Integrating Cumulocity IoT DataHub with TrendMiner
TrendMiner provides process manufacturing companies the analytical means to further optimize their production processes. The self-service analytics approach allows you to conduct time-series industrial analytics, with data being automatically visualized in displays and dashboards.
For that purpose, TrendMiner accesses industrial data generated by these production processes, resulting in time series of sensor, instrument, and asset data. TrendMiner analyzes these time series in order to identify trends and patterns and derive actionable insights solving production issues.
With the offloading and query capabilities of Cumulocity IoT DataHub, TrendMiner can also access and analyze the data being managed by the Cumulocity IoT platform. Key features of the integration between Cumulocity IoT DataHub and TrendMiner are:
- TrendMiner can leverage historical data of the Cumulocity IoT platform without adversely affecting the Operational Store of the platform. Cumulocity IoT DataHub offloads for that purpose the data from the Operational Store to a data lake.
- TrendMiner offers a time-series visualization interface and operational monitoring, both relying on live data from the Cumulocity IoT platform. Cumulocity IoT DataHub provides for that purpose a live view on recent data in the Operational Store of the platform.

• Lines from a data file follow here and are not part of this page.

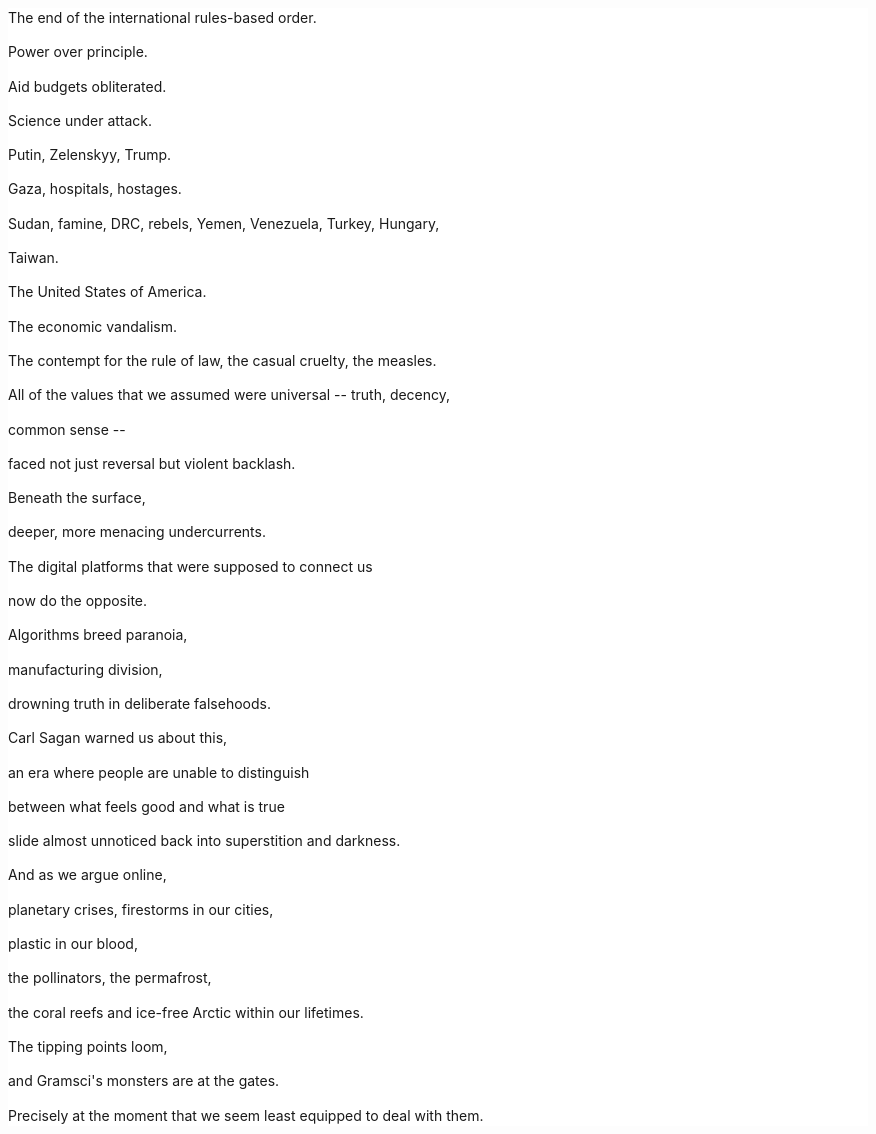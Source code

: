 The end of the international rules-based order. 

Power over principle. 

Aid budgets obliterated. 

Science under attack. 

Putin, Zelenskyy, Trump. 

Gaza, hospitals, hostages. 

Sudan, famine, DRC, rebels, Yemen, Venezuela, Turkey, Hungary, 

Taiwan. 

The United States of America. 

The economic vandalism. 

The contempt for the rule of law, the casual cruelty, the measles. 

All of the values that we assumed were universal -- truth, decency, 

common sense -- 

faced not just reversal but violent backlash. 

Beneath the surface, 

deeper, more menacing undercurrents. 

The digital platforms that were supposed to connect us 

now do the opposite. 

Algorithms breed paranoia, 

manufacturing division, 

drowning truth in deliberate falsehoods. 

Carl Sagan warned us about this, 

an era where people are unable to distinguish 

between what feels good and what is true 

slide almost unnoticed back into superstition and darkness. 

And as we argue online, 

planetary crises, firestorms in our cities, 

plastic in our blood, 

the pollinators, the permafrost, 

the coral reefs and ice-free Arctic within our lifetimes. 

The tipping points loom, 

and Gramsci's monsters are at the gates. 

Precisely at the moment that we seem least equipped to deal with them.
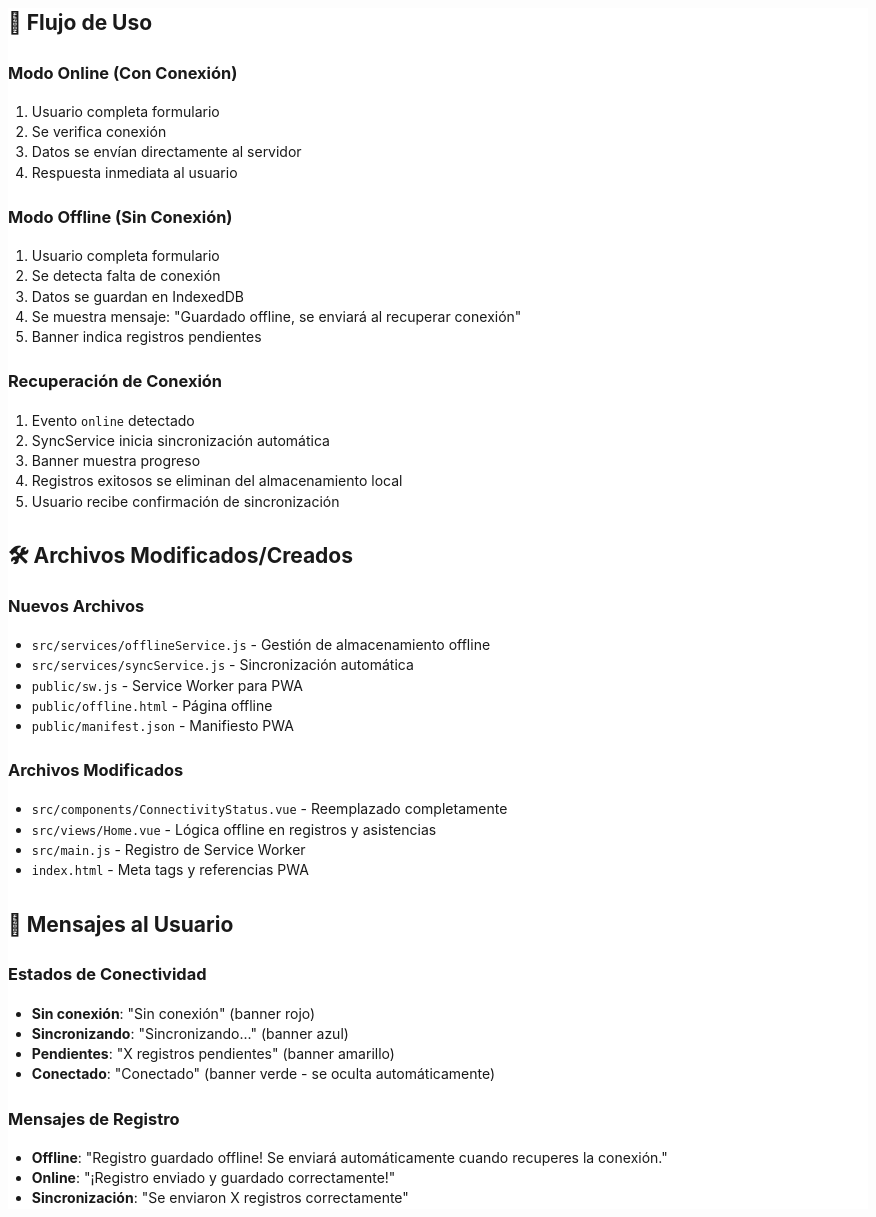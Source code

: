 ## 📱 Flujo de Uso

### Modo Online (Con Conexión)
1. Usuario completa formulario
2. Se verifica conexión
3. Datos se envían directamente al servidor
4. Respuesta inmediata al usuario

### Modo Offline (Sin Conexión)
1. Usuario completa formulario
2. Se detecta falta de conexión
3. Datos se guardan en IndexedDB
4. Se muestra mensaje: "Guardado offline, se enviará al recuperar conexión"
5. Banner indica registros pendientes

### Recuperación de Conexión
1. Evento `online` detectado
2. SyncService inicia sincronización automática
3. Banner muestra progreso
4. Registros exitosos se eliminan del almacenamiento local
5. Usuario recibe confirmación de sincronización

## 🛠️ Archivos Modificados/Creados

### Nuevos Archivos
- `src/services/offlineService.js` - Gestión de almacenamiento offline
- `src/services/syncService.js` - Sincronización automática
- `public/sw.js` - Service Worker para PWA
- `public/offline.html` - Página offline
- `public/manifest.json` - Manifiesto PWA

### Archivos Modificados
- `src/components/ConnectivityStatus.vue` - Reemplazado completamente
- `src/views/Home.vue` - Lógica offline en registros y asistencias
- `src/main.js` - Registro de Service Worker
- `index.html` - Meta tags y referencias PWA

## 🔄 Mensajes al Usuario

### Estados de Conectividad
- **Sin conexión**: "Sin conexión" (banner rojo)
- **Sincronizando**: "Sincronizando..." (banner azul)
- **Pendientes**: "X registros pendientes" (banner amarillo)
- **Conectado**: "Conectado" (banner verde - se oculta automáticamente)

### Mensajes de Registro
- **Offline**: "Registro guardado offline! Se enviará automáticamente cuando recuperes la conexión."
- **Online**: "¡Registro enviado y guardado correctamente!"
- **Sincronización**: "Se enviaron X registros correctamente"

- Cumulocity IoT DataHub unifies the data access layer so that TrendMiner can access historical as well as live data by querying a single view.
- Cumulocity IoT DataHub ensures that the layout of that table meets the query needs of TrendMiner, that is, the data is in a relational and flattened format, not in a document-based format as in the Operational Store.
The following diagram illustrates the high-level concepts of the integration between Cumulocity IoT DataHub and TrendMiner.
Design of a TrendMiner offloading pipeline
Providing TrendMiner access to Cumulocity IoT data requires you solely to define an offloading pipeline using the TrendMiner data layout. When the offloading pipeline is in place, Cumulocity IoT data is regularly extracted from the Operational Store, flattened, and exported into a data lake. In addition, Dremio is configured to access recent data from the Operational Store, using the same schema as for the historical data.
In Dremio a new view is provided, which combines the historical data in the data lake with recent data from the Operational Store, effectively providing a unified view over hot data in the Operational Store and cold data in the data lake. Cumulocity IoT DataHub takes care that the combined data in that view is lossless and does not introduce duplicates. This view is the single connection point to provide TrendMiner access to historical and live data of the Cumulocity IoT platform.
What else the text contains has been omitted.